Dirk, full of prankster merriment, then called to put me on notice that I could expect a call from Orange and to harangue me into employing a similar method on every other law enforcement agency in Southern California. He had done "his part" and delivered our first one; the rest were up to me.
Finally out of excuses, I picked up the phone. All I had to say was that I was looking for the "fleet commander" or person in charge of vehicle maintenance.
"The service will sell itself," Dirk said confidently. Once the other agencies found out that we worked with Orange, they would be chomping at the bit to work with us, too.
Dirk had previously supplied me with a list of phone numbers for all the various Southern California police departments. Of course, what he neglected to mention was that each phone number was the direct line to that department's chief of police.
Rather than some office phone that the sergeant in charge or, say, an operator could answer, only then to refer me around the police station, Dirk had supplied me with direct access to the top brass at each police station. And the top brass, by and large, hates phone calls from solicitors. Especially stammering, awkward ones calling under a pretense of urgency.

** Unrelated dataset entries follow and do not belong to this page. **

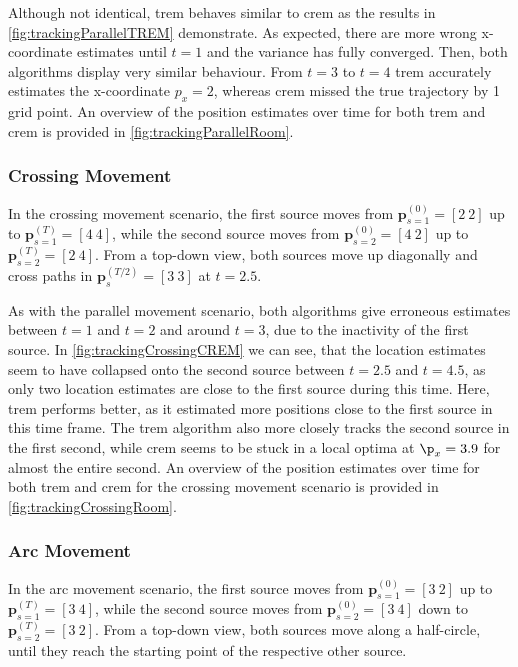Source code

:Although not identical, \gls{trem} behaves similar to \gls{crem} as the results in \autoref{fig:trackingParallelTREM} demonstrate. As expected, there are more wrong x-coordinate estimates until $t=1$ and the variance has fully converged. Then, both algorithms display very similar behaviour. From $t=3$ to $t=4$ \gls{trem} accurately estimates the x-coordinate $p_x=2$, whereas \gls{crem} missed the true trajectory by 1 grid point. An overview of the position estimates over time for both \gls{trem} and \gls{crem} is provided in \autoref{fig:trackingParallelRoom}.



\FloatBarrier


\subsubsection*{Crossing Movement}
In the crossing movement scenario, the first source moves from $\bm p^{(0)}_{s=1}=[2~2]$ up to $\bm p^{(T)}_{s=1}=[4~4]$, while the second source moves from $\bm p^{(0)}_{s=2}=[4~2]$ up to $\bm p^{(T)}_{s=2}=[2~4]$. From a top-down view, both sources move up diagonally and cross paths in $\bm p_s^{(T/2)}=[3~3]$ at $t=2.5$.




As with the parallel movement scenario, both algorithms give erroneous estimates between $t=1$ and $t=2$ and around $t=3$, due to the inactivity of the first source. In \autoref{fig:trackingCrossingCREM} we can see, that the location estimates seem to have collapsed onto the second source between $t=2.5$ and $t=4.5$, as only two location estimates are close to the first source during this time. Here, \gls{trem} performs better, as it estimated more positions close to the first source in this time frame. The \gls{trem} algorithm also more closely tracks the second source in the first second, while \gls{crem} seems to be stuck in a local optima at $\p_x=3.9$ for almost the entire second. An overview of the position estimates over time for both \gls{trem} and \gls{crem} for the crossing movement scenario is provided in \autoref{fig:trackingCrossingRoom}.


\FloatBarrier

\subsubsection*{Arc Movement}
In the arc movement scenario, the first source moves from $\bm p^{(0)}_{s=1}=[3~2]$ up to $\bm p^{(T)}_{s=1}=[3~4]$, while the second source moves from $\bm p^{(0)}_{s=2}=[3~4]$ down to $\bm p^{(T)}_{s=2}=[3~2]$. From a top-down view, both sources move along a half-circle, until they reach the starting point of the respective other source.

Chief after chief took me through the third degree, demanding to know what business an imbecile like me had calling his or her line and then possessing the audacity to ask him or her to transfer me out. Most, after I explained that I was attempting to make their biohazard issues easier on them, simply hung up the phone. The reedy squeak of my phone voice gave me away. Any man who talked like that on the phone couldn't do them or their agency a damn bit of g
ood.
If I did manage to get passed along to an operator, she would then inform me that their police station didn't have any sort of "fleet commander" and that the best person to decide if they needed biohazard service for their cars was the chief. I quickly abandoned that method of attracting new business.
* * *
In the meantime, I had received a call for service out in Claremont once again. I made a mental note to have our business send those two officers a fruit basket. It was only when I reached the neighborhood in my Cavalier that I realized I was back at the shit-smearing-uncle house.
Confused, I rang the doorbell and hoped that no one else had died as a result of my cleaning job…say, by slipping on a wet tile floor and cracking their skull open. A wrinkled old lady answered and introduced herself timidly. She was the mother of the homeowner, sister to the dead man, and the catalyst for his rampage. She'd moved back in and had noticed something that apparently I had missed.